Help an idiot upgrade their laptop

Idiot

New member
Hi all,
Trying to get my home studio in some kind of usable state and would love some advice on spec to minimise spend.
I have an old laptop that I use for a DAW, and its performance is awful. It is old, but it has *always been sluggish since new* despite my having spent on an i7 chip, which makes me suspicious that I messed up when speccing it at purchase. I've used Reaper, and am currently using Tracktion 6 and performance has been the same for both.
I record direct via an MAudio Fasttrack interface, and use Addictive Drums and a combination of various guitar amp VSTs including Guitar Rig, and a mixed bag of other plugins for EQ, compression etc. The ceiling for everything seizing up and the sound dropping out is pretty low, say, 6 tracks with up to 5 plugins on each.

Applications take a long time to load, web pages and tabs are excruciatingly slow. I completely reloaded windows and removed all bloat that I could (it's just the DAW and the web for file transfer, plenty of diskspace) but performance didn't improve at all.

I'm running Windows 7 on:
HP Pavilion dv6 Notebook PC
Product No. LZ436EA#ABU
I7-2630QM CPU @2.00GHz
Slot 1 2GB SODIMM 1333MHz Hynix
Slot 2 4GB SODIMM 1333MHz Micron Tech

I have a recollection that I can only bump the RAM TO 8GB maximum (no idea if this is true), and I'll be delighted to do this if an extra 2 will make a tangible difference, but I'd love some advice on anyhing else that might help:
- is faster RAM a thing? Would that help?
- would an SSD help? Are they cheap? ;)
- Windows upgrade?
- is the whole thing just unupgradably screwed for the modern world?

Your advice on cost effective improvements would be gratefully received.
 

TalismanRich

Well-known member
Whether you can benefit from faster RAM is determined by the processor and motherboard. Looking at Intel's spec for that processor, they state DDR3 1066/1333, so you're maxed out there. Adding 2 GB more RAM might make a tiny difference in speed. HP specs that computer's max RAM at 16GB for Intel versions. Maintainence and specs manual . Maxing out the memory will help with running programs. At the least, replace the 2GB stick with 8GB.
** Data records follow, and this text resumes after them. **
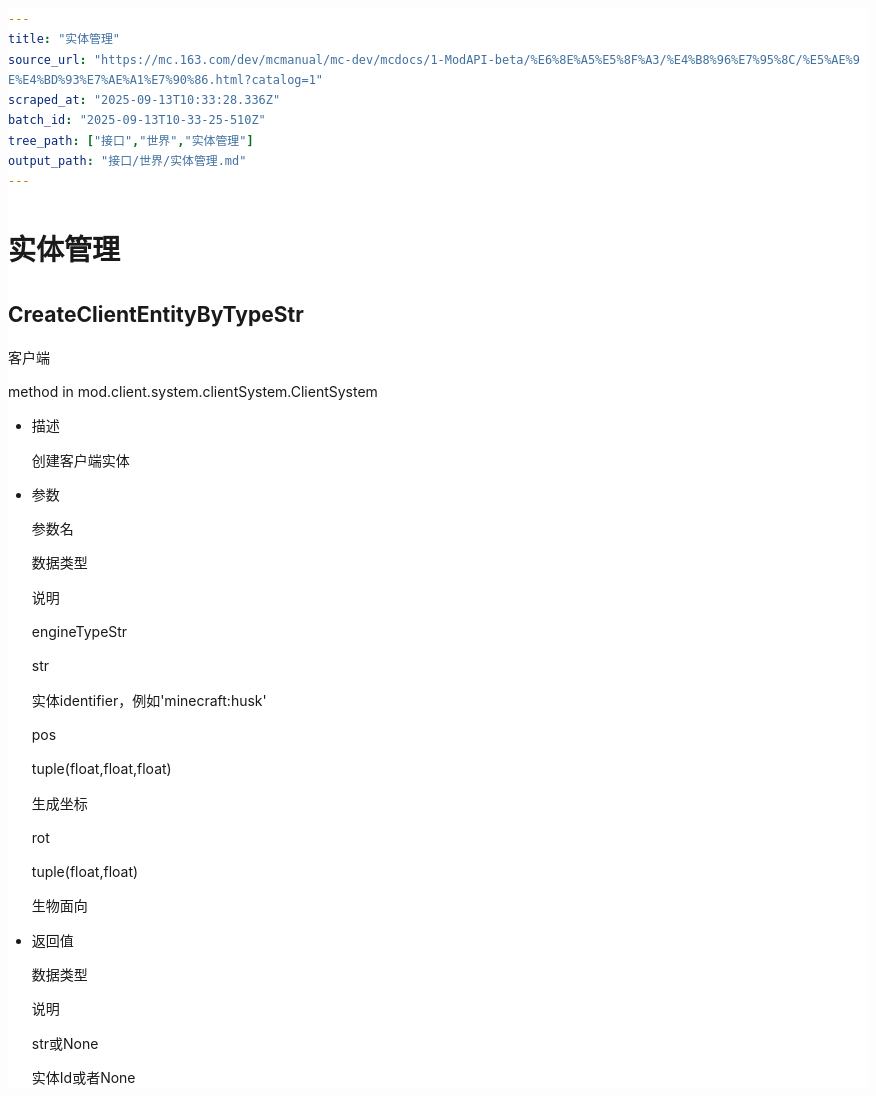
 ```yaml
---
title: "实体管理"
source_url: "https://mc.163.com/dev/mcmanual/mc-dev/mcdocs/1-ModAPI-beta/%E6%8E%A5%E5%8F%A3/%E4%B8%96%E7%95%8C/%E5%AE%9E%E4%BD%93%E7%AE%A1%E7%90%86.html?catalog=1"
scraped_at: "2025-09-13T10:33:28.336Z"
batch_id: "2025-09-13T10-33-25-510Z"
tree_path: ["接口","世界","实体管理"]
output_path: "接口/世界/实体管理.md"
---
```


#  实体管理

##  CreateClientEntityByTypeStr

客户端

method in mod.client.system.clientSystem.ClientSystem

*   描述
    
    创建客户端实体
    
*   参数
    
    参数名
    
    数据类型
    
    说明
    
    engineTypeStr
    
    str
    
    实体identifier，例如'minecraft:husk'
    
    pos
    
    tuple(float,float,float)
    
    生成坐标
    
    rot
    
    tuple(float,float)
    
    生物面向
    
*   返回值
    
    数据类型
    
    说明
    
    str或None
    
    实体Id或者None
Converting to a SATA SSD will make a huge difference in the loading speed. SSDs are getting cheaper. I just bought a 1 TB Seagate Barracuda 120 SSD yesterday for $99 at Staples. 500GB drives run about $55. I have a Samsung EVO860 in my recording machine.

I didn't find Win10 to be any faster than WIn7. Some say it is slower, my old I5-2540 laptop runs about the same with Win10 as it did with Win7.
 

Idiot

New member
Whether you can benefit from faster RAM is determined by the processor and motherboard. Looking at Intel's spec for that processor, they state DDR3 1066/1333, so you're maxed out there. Adding 2 GB more RAM might make a tiny difference in speed. HP specs that computer's max RAM at 16GB for Intel versions. Maintainence and specs manual . Maxing out the memory will help with running programs. At the least, replace the 2GB stick with 8GB.

Converting to a SATA SSD will make a huge difference in the loading speed. SSDs are getting cheaper. I just bought a 1 TB Seagate Barracuda 120 SSD yesterday for $99 at Staples. 500GB drives run about $55. I have a Samsung EVO860 in my recording machine.

I didn't find Win10 to be any faster than WIn7. Some say it is slower, my old I5-2540 laptop runs about the same with Win10 as it did with Win7.
That's incredibly helpful, thanks. Sounds like it isn't a lost cause just yet. I'll start with more RAM and see where that gets me.
 
Hi,
Upgrading the amount of ram will only make a different if you're actually using all the current memory.
That's how it works - Upgrading from 2GB to 192GB will make no difference if your system only ever uses 1GB.

You can monitor memory usage in control panel (somewhere) so the next time your machine is sluggish and struggling, check to see how much memory is available.
If there's free memory then you know there's no point buying more.

I7-2630QM isn't an impressive chip. It should be adequate but there's a load of i3 and i5 chips which beat it...a lot.

If your machine has a mechanical hard drive then yes - moving to SSD would most likely make a huge difference when loading applications and reading/writing media.
CPU power is still important but mechanical drives have been left for dead by SSDs.
They aren't all that expensive, particularly with m2 becoming much more popular,
and if aren't too hard to replace on your model of laptop - There are removable access panels.
 

TalismanRich

Well-known member
Task Manager in Windows will tell you what resources are being used, memory, CPU, disk and network statistics. I'm only using Firefox, and my memory usage right now is 3.8-4.2GB out of 8.

The big delays happen when Windows starts to use the swap file. On a 5400rpm drive, swaps take up a lot of time.